**About this exercise:**
In the records that follow, find each line with the word "probability" and copy it.

**Stored data:**
-- Opening Marker --
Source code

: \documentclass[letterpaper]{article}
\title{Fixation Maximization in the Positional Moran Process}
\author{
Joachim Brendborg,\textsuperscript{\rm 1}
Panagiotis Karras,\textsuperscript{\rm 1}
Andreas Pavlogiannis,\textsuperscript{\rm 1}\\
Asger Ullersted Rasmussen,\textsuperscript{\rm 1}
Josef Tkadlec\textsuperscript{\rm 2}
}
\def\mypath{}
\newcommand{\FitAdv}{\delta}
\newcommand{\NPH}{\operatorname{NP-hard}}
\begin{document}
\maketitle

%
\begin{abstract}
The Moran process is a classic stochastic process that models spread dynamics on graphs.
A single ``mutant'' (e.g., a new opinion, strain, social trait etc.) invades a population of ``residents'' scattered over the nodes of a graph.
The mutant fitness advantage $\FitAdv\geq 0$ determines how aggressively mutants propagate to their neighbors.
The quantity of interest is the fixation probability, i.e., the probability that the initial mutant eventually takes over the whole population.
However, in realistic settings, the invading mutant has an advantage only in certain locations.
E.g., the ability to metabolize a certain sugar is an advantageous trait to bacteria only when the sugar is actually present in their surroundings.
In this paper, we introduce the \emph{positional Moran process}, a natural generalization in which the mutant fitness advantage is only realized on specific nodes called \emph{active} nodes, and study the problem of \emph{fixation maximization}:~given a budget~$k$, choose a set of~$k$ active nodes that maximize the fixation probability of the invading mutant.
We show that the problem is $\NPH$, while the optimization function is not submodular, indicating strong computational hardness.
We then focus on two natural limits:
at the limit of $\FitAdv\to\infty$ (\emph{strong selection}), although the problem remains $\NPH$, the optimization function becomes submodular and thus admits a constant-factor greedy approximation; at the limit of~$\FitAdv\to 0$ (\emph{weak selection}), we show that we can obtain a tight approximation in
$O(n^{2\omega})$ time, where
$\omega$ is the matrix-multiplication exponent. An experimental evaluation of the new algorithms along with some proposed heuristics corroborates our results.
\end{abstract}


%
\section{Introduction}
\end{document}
-- Closing Marker --
-- Opening Marker --
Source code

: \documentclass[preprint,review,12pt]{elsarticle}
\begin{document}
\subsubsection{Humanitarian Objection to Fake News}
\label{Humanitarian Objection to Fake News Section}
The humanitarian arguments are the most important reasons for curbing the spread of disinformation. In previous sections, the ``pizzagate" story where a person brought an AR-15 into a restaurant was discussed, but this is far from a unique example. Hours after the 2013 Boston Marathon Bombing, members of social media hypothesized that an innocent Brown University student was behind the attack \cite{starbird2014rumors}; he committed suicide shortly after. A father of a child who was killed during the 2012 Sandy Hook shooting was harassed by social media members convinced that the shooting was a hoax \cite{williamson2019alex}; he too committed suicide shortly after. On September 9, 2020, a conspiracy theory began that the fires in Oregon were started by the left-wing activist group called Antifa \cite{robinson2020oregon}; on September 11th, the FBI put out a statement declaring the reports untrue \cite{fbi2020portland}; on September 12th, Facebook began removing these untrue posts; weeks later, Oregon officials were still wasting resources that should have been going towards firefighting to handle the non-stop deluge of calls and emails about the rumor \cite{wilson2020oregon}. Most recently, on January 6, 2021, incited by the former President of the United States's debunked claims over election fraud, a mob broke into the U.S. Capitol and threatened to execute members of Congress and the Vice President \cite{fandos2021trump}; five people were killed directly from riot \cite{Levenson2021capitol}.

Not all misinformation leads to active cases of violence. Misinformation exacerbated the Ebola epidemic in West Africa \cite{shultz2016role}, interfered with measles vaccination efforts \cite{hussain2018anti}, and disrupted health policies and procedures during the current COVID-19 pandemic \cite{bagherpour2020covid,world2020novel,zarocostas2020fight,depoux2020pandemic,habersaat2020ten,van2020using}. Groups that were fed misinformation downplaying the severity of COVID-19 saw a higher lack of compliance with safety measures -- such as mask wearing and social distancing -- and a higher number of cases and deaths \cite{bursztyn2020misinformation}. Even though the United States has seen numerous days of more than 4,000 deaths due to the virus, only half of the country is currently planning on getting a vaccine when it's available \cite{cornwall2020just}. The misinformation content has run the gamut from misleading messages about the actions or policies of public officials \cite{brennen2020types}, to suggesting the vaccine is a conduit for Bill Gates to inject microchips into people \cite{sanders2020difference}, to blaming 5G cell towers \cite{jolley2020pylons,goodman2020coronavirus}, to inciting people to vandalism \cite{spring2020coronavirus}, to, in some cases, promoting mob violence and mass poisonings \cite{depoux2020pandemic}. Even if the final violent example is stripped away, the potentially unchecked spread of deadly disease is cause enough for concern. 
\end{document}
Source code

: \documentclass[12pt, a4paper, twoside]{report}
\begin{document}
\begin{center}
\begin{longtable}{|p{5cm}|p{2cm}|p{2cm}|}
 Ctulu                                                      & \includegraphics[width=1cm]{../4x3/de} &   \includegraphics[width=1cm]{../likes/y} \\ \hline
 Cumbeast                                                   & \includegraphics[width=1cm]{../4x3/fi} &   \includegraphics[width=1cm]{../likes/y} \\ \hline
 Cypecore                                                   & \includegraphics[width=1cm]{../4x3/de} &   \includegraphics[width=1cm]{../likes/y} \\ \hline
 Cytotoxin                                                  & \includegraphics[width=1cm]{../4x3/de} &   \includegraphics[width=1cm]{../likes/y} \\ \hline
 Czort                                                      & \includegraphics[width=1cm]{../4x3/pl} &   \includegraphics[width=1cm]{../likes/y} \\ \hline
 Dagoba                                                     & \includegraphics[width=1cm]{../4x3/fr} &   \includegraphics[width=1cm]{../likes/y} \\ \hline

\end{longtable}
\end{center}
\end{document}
-- Closing Marker --
-- Opening Marker --
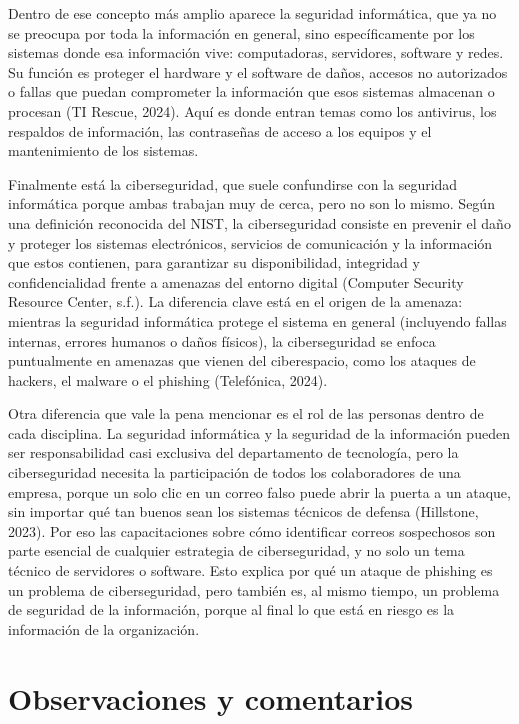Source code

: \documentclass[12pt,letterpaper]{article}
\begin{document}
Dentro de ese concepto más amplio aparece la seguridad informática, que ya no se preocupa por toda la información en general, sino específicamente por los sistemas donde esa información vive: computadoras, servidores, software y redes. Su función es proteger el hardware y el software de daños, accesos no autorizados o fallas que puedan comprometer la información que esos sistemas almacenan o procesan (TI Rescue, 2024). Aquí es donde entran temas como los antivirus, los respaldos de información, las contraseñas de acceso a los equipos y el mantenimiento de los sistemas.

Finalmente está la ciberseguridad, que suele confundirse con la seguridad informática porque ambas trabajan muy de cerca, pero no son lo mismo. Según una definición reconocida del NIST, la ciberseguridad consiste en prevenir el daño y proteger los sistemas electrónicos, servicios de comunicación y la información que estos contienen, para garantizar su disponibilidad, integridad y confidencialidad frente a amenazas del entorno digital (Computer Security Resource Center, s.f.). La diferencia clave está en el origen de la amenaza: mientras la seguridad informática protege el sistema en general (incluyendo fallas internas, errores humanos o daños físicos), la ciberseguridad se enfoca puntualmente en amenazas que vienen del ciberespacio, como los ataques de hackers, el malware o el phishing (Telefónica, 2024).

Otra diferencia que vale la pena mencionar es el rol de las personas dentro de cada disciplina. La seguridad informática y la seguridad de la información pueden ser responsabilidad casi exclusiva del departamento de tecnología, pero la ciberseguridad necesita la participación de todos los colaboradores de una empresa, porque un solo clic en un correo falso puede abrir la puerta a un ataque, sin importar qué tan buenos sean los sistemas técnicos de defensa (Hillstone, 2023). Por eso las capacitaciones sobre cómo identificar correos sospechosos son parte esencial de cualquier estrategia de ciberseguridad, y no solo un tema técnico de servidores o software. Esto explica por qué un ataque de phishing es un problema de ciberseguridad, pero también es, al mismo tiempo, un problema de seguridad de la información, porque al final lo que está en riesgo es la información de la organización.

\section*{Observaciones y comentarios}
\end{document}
-- Closing Marker --
**Answer for the task:**
The quantity of interest is the fixation probability, i.e., the probability that the initial mutant eventually takes over the whole population.
In this paper, we introduce the \emph{positional Moran process}, a natural generalization in which the mutant fitness advantage is only realized on specific nodes called \emph{active} nodes, and study the problem of \emph{fixation maximization}:~given a budget~$k$, choose a set of~$k$ active nodes that maximize the fixation probability of the invading mutant.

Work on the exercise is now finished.